Le phénomène des baies d'açaï survient un an et demi après l'adoption des nouvelles dispositions de la Loi sur la protection du consommateur (LPC) en matière de contrats à distance, ce qui englobe les transactions en ligne.

Ce sera donc le premier vrai test d'envergure pour l'application du processus de «rétrofacturation», désormais encadré par la LPC.

En effet, la Loi permet aux consommateurs d'annuler un contrat à distance, lorsque le commerçant n'a pas divulgué «de manière évidente et intelligible» toutes les informations sur la transaction. Et lorsque l'entreprise refuse, le client peut demander à l'émetteur de sa carte de crédit de renverser la transaction.

«Au sens de la Loi, la démarche d'annulation ne doit être faite qu'une fois, même s'il s'agit d'un abonnement. Le client n'a pas à recommencer chaque mois», précise M. Frost.
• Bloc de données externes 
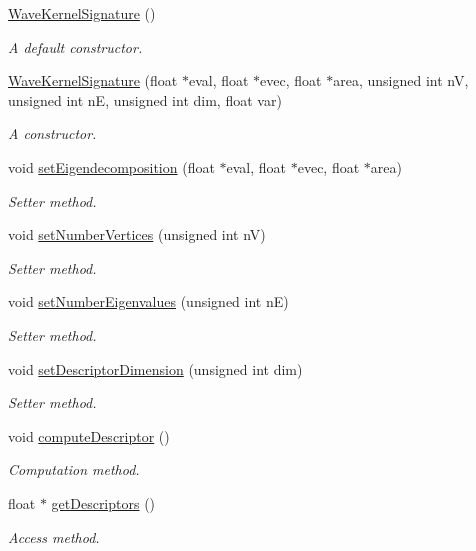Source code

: \begin{DoxyCompactItemize}
\item 
\hyperlink{classHeatDiffusion_1_1Descriptor_1_1WaveKernelSignature_a16819e1056754d40b48fdae2b1ac22ff}{Wave\-Kernel\-Signature} ()
\begin{DoxyCompactList}\small\item\em A default constructor. \end{DoxyCompactList}\item 
\hyperlink{classHeatDiffusion_1_1Descriptor_1_1WaveKernelSignature_a857e0c9129837809216f169c758ce02c}{Wave\-Kernel\-Signature} (float $\ast$eval, float $\ast$evec, float $\ast$area, unsigned int n\-V, unsigned int n\-E, unsigned int dim, float var)
\begin{DoxyCompactList}\small\item\em A constructor. \end{DoxyCompactList}\item 
void \hyperlink{classHeatDiffusion_1_1Descriptor_1_1WaveKernelSignature_a5f0760b6238c1571ef3f0135efbef6f3}{set\-Eigendecomposition} (float $\ast$eval, float $\ast$evec, float $\ast$area)
\begin{DoxyCompactList}\small\item\em Setter method. \end{DoxyCompactList}\item 
void \hyperlink{classHeatDiffusion_1_1Descriptor_1_1WaveKernelSignature_abf51ce3973d59ff73276ad86ecd3cc43}{set\-Number\-Vertices} (unsigned int n\-V)
\begin{DoxyCompactList}\small\item\em Setter method. \end{DoxyCompactList}\item 
void \hyperlink{classHeatDiffusion_1_1Descriptor_1_1WaveKernelSignature_a69e8ba8323841346583303d5d08d3e6b}{set\-Number\-Eigenvalues} (unsigned int n\-E)
\begin{DoxyCompactList}\small\item\em Setter method. \end{DoxyCompactList}\item 
void \hyperlink{classHeatDiffusion_1_1Descriptor_1_1WaveKernelSignature_a2b1204eb9d56a65532ab502f8b844c67}{set\-Descriptor\-Dimension} (unsigned int dim)
\begin{DoxyCompactList}\small\item\em Setter method. \end{DoxyCompactList}\item 
void \hyperlink{classHeatDiffusion_1_1Descriptor_1_1WaveKernelSignature_aed65171dd85cc4375b9d87248bce03b6}{compute\-Descriptor} ()
\begin{DoxyCompactList}\small\item\em Computation method. \end{DoxyCompactList}\item 
float $\ast$ \hyperlink{classHeatDiffusion_1_1Descriptor_1_1WaveKernelSignature_af5662d581c6b98ac60c35e690ceb18ec}{get\-Descriptors} ()
\begin{DoxyCompactList}\small\item\em Access method. \end{DoxyCompactList}\end{DoxyCompactItemize}
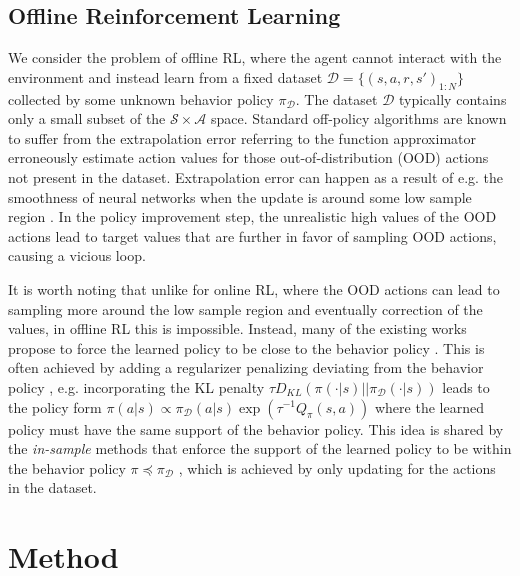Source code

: \documentclass{article}
\newcommand{\AdaBracket}[1]{\left(#1\right)}
\newcommand{\KLany}[2]{D_{\!K\!L}\!\left(#1 \left|  \right| #2 \right)}
\newcommand{\datasetPolicy}{\pi_{\mathcal{D}}}
\begin{document}
\subsection{Offline Reinforcement Learning}

We consider the problem of offline RL, where the agent cannot interact with the environment and instead learn from a fixed dataset $\mathcal{D} = \{(s,a,r,s')_{1:N}\}$ collected by some unknown behavior policy $\datasetPolicy$.
The dataset $\mathcal{D}$ typically contains only a small subset of the $\mathcal{S}\times \mathcal{A}$ space.
Standard off-policy algorithms are known to suffer from the extrapolation error referring to the function approximator erroneously estimate action values for those out-of-distribution (OOD) actions not present in the dataset.
Extrapolation error can happen as a result of e.g. the smoothness of neural networks when the update is around some low sample region \cite{Gulcehre2021-regularizedBehavior}.
In the policy improvement step, the unrealistic high values of the OOD actions lead to target values that are further in favor of sampling OOD actions, causing a vicious loop. 

It is worth noting that unlike for online RL, where the OOD actions can lead to sampling more around the low sample region and eventually correction of the values, in offline RL this is impossible.
Instead, many of the existing works propose to force the learned policy to be close to the behavior policy \cite{Dadashi2021-pseudoMetricOffline,Fujimoto2019-InSampleMax,Fujimoto2021-minimalist,Nair2021-awac}.
This is often achieved by adding a regularizer penalizing deviating from the behavior policy \cite{Ghasemipour2021-EMaQ,Kumar2019-BootstrapErrorQlearningMMD,Jaques2020-OfflineDialog,Wu2020-BehaviorRegularizedAC}, e.g. incorporating the KL penalty $\tau\KLany{\pi(\cdot|s)}{\datasetPolicy(\cdot|s)}$ leads to the policy form $\pi(a|s)\propto\datasetPolicy(a|s)\exp\AdaBracket{\tau^{-1}Q_{\pi}(s,a)}$ where the learned policy must have the same support of the behavior policy.
This idea is shared by the \emph{in-sample} methods that enforce the support of the learned policy to be within the behavior policy $\pi \preceq \datasetPolicy$ \cite{Fujimoto2019-InSampleMax,Kostrikov2022-implicitQlearning,Xiao2023-InSampleSoftmax}, which is achieved by only updating for the actions in the dataset.



\section{Method}
\end{document}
Les banques ne sont pas au diapason

Mais dans la pratique, les émetteurs de cartes de crédit ne sont pas encore au diapason.

Avant de procéder à la rétrofacturation, une centaine de clients de la Banque de Montréal ont d'abord dû demander au commerçant d'annuler le contrat, comme le stipule la LPC.

Par la suite, la Banque utilise un système d'annulation de paiements récurrents de MasterCard Canada qui permet de «reconnaître et de bloquer les transactions», expose le porte-parole Ronald Monet. Mais il reconnaît que le système n'est pas infaillible.

D'autre part, la Banque Nationale offre un raccourci. «Nos clients qui sont pris avec ça, dès qu'ils appellent au service à la clientèle, on annule la transaction et on leur émet une nouvelle carte de crédit, avec un nouveau numéro. Comme la carte n'est plus en vigueur, ils (les vendeurs de baie d'açaï) ne peuvent pas revenir à la charge», dit le porte-parole Denis Dubé. Mais il précise qu'il s'agit d'une mesure exceptionnelle.

Toutefois, les clients ne peuvent pas simplement découper leur carte de crédit pour régler le problème, insiste la porte-parole de Desjardins, Hélène Lavoie. «Ce n'est pas parce qu'on annule la carte, qu'on annule l'abonnement, dit-elle. Il faut à tout prix retourner l'échantillon pour se désabonner.»